*** Block opens ***

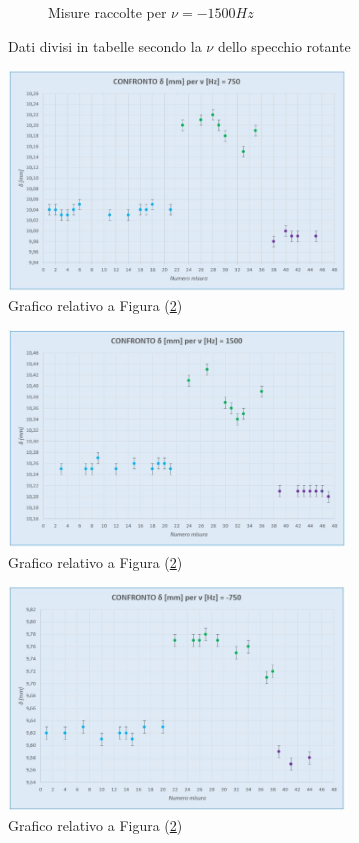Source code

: \documentclass{article}
\begin{document}
\begin{figure}[h]
\begin{subfigure}[h]{0.2\linewidth}
        \caption{Misure raccolte per $\nu=-1500Hz$}
        \label{Tab_-1500}
    \end{subfigure}
        \caption{Dati divisi in tabelle secondo la $\nu$ dello specchio rotante}
        \label{Tabs}
\end{figure}

\begin{figure}[h]
    \centering
    \includegraphics[width=0.8\textwidth]{Coerenza_G1.JPG}
    \caption{Grafico relativo a Figura (\ref{Tabs})}
    \label{Graf_750}
\end{figure}

\begin{figure}[h]
    \centering
    \includegraphics[width=0.8\textwidth]{Coerenza_G2.JPG}
    \caption{Grafico relativo a Figura (\ref{Tabs})}
    \label{Graf_1500}
\end{figure}

\begin{figure}[h]
    \centering
    \includegraphics[width=0.8\textwidth]{Coerenza_G3.JPG}
    \caption{Grafico relativo a Figura (\ref{Tabs})}
    \label{Graf_-750}
\end{figure}
\end{document}
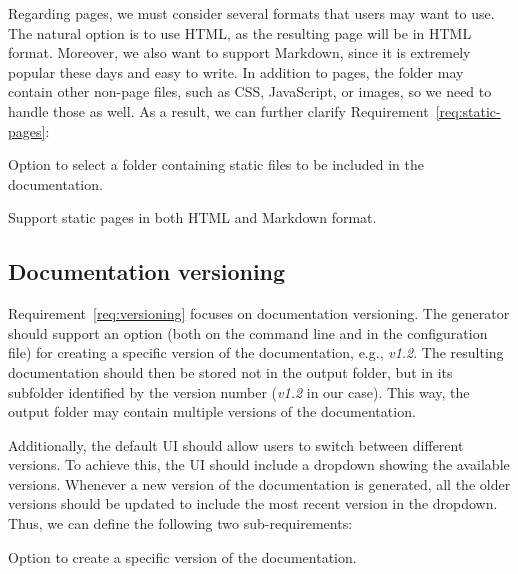 Regarding pages, we must consider several formats that users may want to use.
The natural option is to use HTML, as the resulting page will be in HTML format.
Moreover, we also want to support Markdown, since it is extremely popular these days and easy to write.
In addition to pages, the folder may contain other non-page files, such as CSS, JavaScript, or images, so we need to handle those as well.
As a result, we can further clarify Requirement~\ref{req:static-pages}:

\setcounter{subrequirementcounter}{3}
\setcounter{subrequirement}{0}

\begin{subrequirement}
    Option to select a folder containing static files to be included in the documentation. 
    \label{subreq:static-pages-folder}
\end{subrequirement}

\begin{subrequirement}
    Support static pages in both HTML and Markdown format.
    \label{subreq:static-pages-format}
\end{subrequirement}

\subsection*{Documentation versioning}
\label{sec:doc-versions}

Requirement~\ref{req:versioning} focuses on documentation versioning.
The generator should support an option (both on the command line and in the configuration file) for creating a specific version of the documentation, e.g., \textit{v1.2}. 
The resulting documentation should then be stored not in the output folder, but in its subfolder identified by the version number (\textit{v1.2} in our case).
This way, the output folder may contain multiple versions of the documentation.

Additionally, the default UI should allow users to switch between different versions.
To achieve this, the UI should include a dropdown showing the available versions.
Whenever a new version of the documentation is generated, all the older versions should be updated to include the most recent version in the dropdown.
Thus, we can define the following two sub-requirements:

\setcounter{subrequirementcounter}{4}
\setcounter{subrequirement}{0}

\begin{subrequirement}
    Option to create a specific version of the documentation.
    \label{subreq:doc-version-option}
\end{subrequirement}

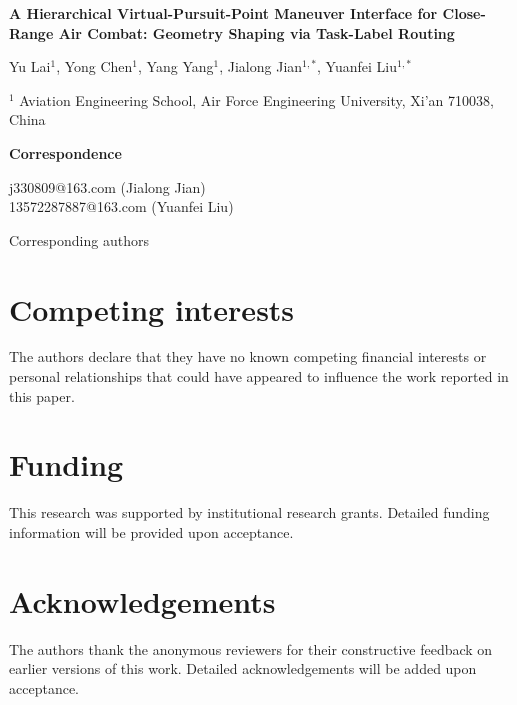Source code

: \documentclass[12pt,a4paper]{article}
\begin{document}
\thispagestyle{empty}

\begin{center}
\vspace*{2cm}

{\LARGE\bfseries A Hierarchical Virtual-Pursuit-Point Maneuver Interface for Close-Range Air Combat: Geometry Shaping via Task-Label Routing\par}

\vspace{2cm}

{\large
Yu Lai$^{1}$, Yong Chen$^{1}$, Yang Yang$^{1}$, Jialong Jian$^{1,*}$, Yuanfei Liu$^{1,*}$\par}

\vspace{1cm}

{\normalsize
$^{1}$ Aviation Engineering School, Air Force Engineering University, Xi'an 710038, China\par}

\vspace{2cm}

{\normalsize\textbf{Correspondence}}\\[0.5em]
{\normalsize j330809@163.com (Jialong Jian)\\
13572287887@163.com (Yuanfei Liu)\par}

\vfill

{\small * Corresponding authors}

\end{center}

\newpage

\section*{Competing interests}

The authors declare that they have no known competing financial interests or personal relationships that could have appeared to influence the work reported in this paper.

\section*{Funding}

This research was supported by institutional research grants. Detailed funding information will be provided upon acceptance.

\section*{Acknowledgements}

The authors thank the anonymous reviewers for their constructive feedback on earlier versions of this work. Detailed acknowledgements will be added upon acceptance.
\end{document}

*** Block closes ***

### Problem details
Show all lines from the entries that hold "should".

### Your response
The generator should support an option (both on the command line and in the configuration file) for creating a specific version of the documentation, e.g., \textit{v1.2}. 
The resulting documentation should then be stored not in the output folder, but in its subfolder identified by the version number (\textit{v1.2} in our case).
Additionally, the default UI should allow users to switch between different versions.
To achieve this, the UI should include a dropdown showing the available versions.
Whenever a new version of the documentation is generated, all the older versions should be updated to include the most recent version in the dropdown.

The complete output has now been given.